Za wcześnie, żeby to stwierdzić, tyle może się wydarzyć w ciągu dziesięciu miesięcy. Kto wygra wybory prezydenckie, rządzi Francją. Są to wybory w dwóch turach. Aby znaleźć się w drugiej rundzie trzeba zdobyć około 20%. Macron może zrobić tylko jedno: wygrać wybory. Jest bardzo dobrym taktykiem wyborczym. I zaaranżował sytuację, w której będzie wielu prawicowych kandydatów, nawet jeśli prawica ma 70%, to nie jest pewne, że prawicowy kandydat wejdzie do drugiej tury.

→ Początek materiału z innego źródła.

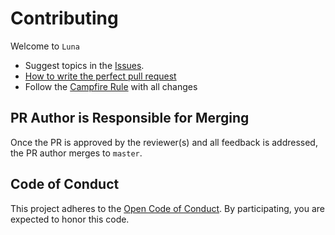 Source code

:# Contributing

Welcome to `Luna`

* Suggest topics in the [Issues](https://github.com/Finhaven/Luna/issues/new).
* [How to write the perfect pull request](https://github.com/blog/1943-how-to-write-the-perfect-pull-request)
* Follow the [Campfire Rule](http://programmer.97things.oreilly.com/wiki/index.php/The_Boy_Scout_Rule) with all changes

## PR Author is Responsible for Merging

Once the PR is approved by the reviewer(s) and all feedback is addressed, the PR author merges to `master`.

## Code of Conduct
This project adheres to the [Open Code of Conduct](http://todogroup.org/opencodeofconduct). By participating, you are expected to honor this code.
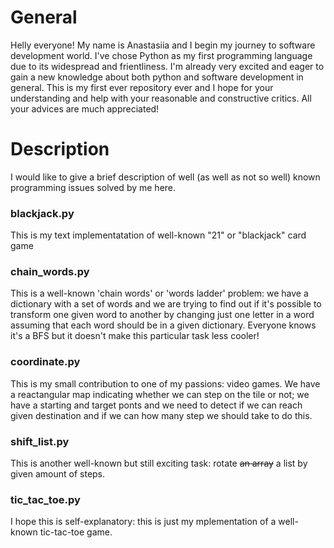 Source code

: # General

Helly everyone!
My name is Anastasiia and I begin my journey to software development world. I've chose Python as my first programming language due to its widespread and frientliness. I'm already very excited and eager to gain a new knowledge about both python and software development in general. This is my first ever repository ever and I hope for your understanding and help with your reasonable and constructive critics. All your advices are much appreciated!

# Description

I would like to give a brief description of well (as well as not so well) known programming issues solved by me here.
### blackjack.py
This is my text implementatation of well-known "21" or "blackjack" card game
### chain_words.py
This is a well-known 'chain words' or 'words ladder' problem: we have a dictionary with a set of words and we are trying to find out if it's possible to transform one given word to another by changing just one letter in a word assuming that each word should be in a given dictionary. Everyone knows it's a BFS but it doesn't make this particular task less cooler!
### coordinate.py
This is my small contribution to one of my passions: video games. We have a reactangular map indicating whether we can step on the tile or not; we have a starting and target ponts and we need to detect if we can reach given destination and if we can how many step we should take to do this.
### shift_list.py
This is another well-known but still exciting task: rotate ~~an array~~ a list by given amount of steps.
### tic_tac_toe.py
I hope this is self-explanatory: this is just my mplementation of a well-known tic-tac-toe game.
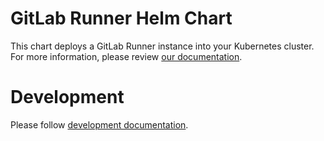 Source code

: # GitLab Runner Helm Chart

This chart deploys a GitLab Runner instance into your Kubernetes
cluster. For more information, please review [our documentation](https://docs.gitlab.com/charts/charts/gitlab/gitlab-runner).

# Development

Please follow [development documentation](DEVELOPMENT.md). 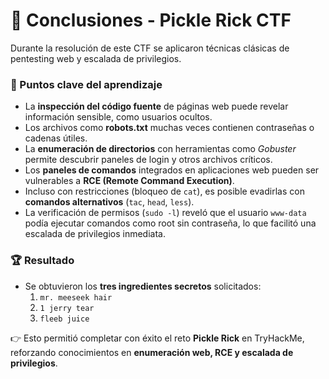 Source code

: # 📌 Conclusiones - Pickle Rick CTF

Durante la resolución de este CTF se aplicaron técnicas clásicas de pentesting web y escalada de privilegios.  

### 🔑 Puntos clave del aprendizaje
- La **inspección del código fuente** de páginas web puede revelar información sensible, como usuarios ocultos.  
- Los archivos como **robots.txt** muchas veces contienen contraseñas o cadenas útiles.  
- La **enumeración de directorios** con herramientas como *Gobuster* permite descubrir paneles de login y otros archivos críticos.  
- Los **paneles de comandos** integrados en aplicaciones web pueden ser vulnerables a **RCE (Remote Command Execution)**.  
- Incluso con restricciones (bloqueo de `cat`), es posible evadirlas con **comandos alternativos** (`tac`, `head`, `less`).  
- La verificación de permisos (`sudo -l`) reveló que el usuario `www-data` podía ejecutar comandos como root sin contraseña, lo que facilitó una escalada de privilegios inmediata.  

### 🏆 Resultado
- Se obtuvieron los **tres ingredientes secretos** solicitados:  
  1. `mr. meeseek hair`  
  2. `1 jerry tear`  
  3. `fleeb juice`  

👉 Esto permitió completar con éxito el reto **Pickle Rick** en TryHackMe, reforzando conocimientos en **enumeración web, RCE y escalada de privilegios**.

Według sondaży, będzie to Macron przeciwko Le Pen. Ale jeśli lewica się zjednoczy może być druga runda „lewica przeciwko Macronowi” i w takiej sytuacji Macron na pewno wygra.
Ale jeśli do drugiej tury wejdzie z Marine Le Pen lub innym prawicowym kandydatem, są szanse, że prawica wygra.
Dla Polaków Le Pen to trochę zagadka. Z jednej strony konserwatystka, a z drugiej prorosyjska. Pan zna i Francję i Polskę. Co oznaczałoby zwycięstwo Le Pen dla Polski?
Le Pen nie jest konserwatystką, jest patriotką. Partia Le Pen jest jedyną partią we Francji, która popiera Polskę i Węgry w Parlamencie Europejskim. To prawda, że jest blisko z Rosją, podobnie jak Orbán i Salvini. Jeśli dojdzie do władzy, sprzymierzy się z Polską, by przeciwstawić się Niemcom. I sprzymierzy się z Rosją, by przeciwstawić się Turcji ws. Grecji (która kupuje od nas dużo broni), w Afryce Północnej i na Bliskim Wschodzie.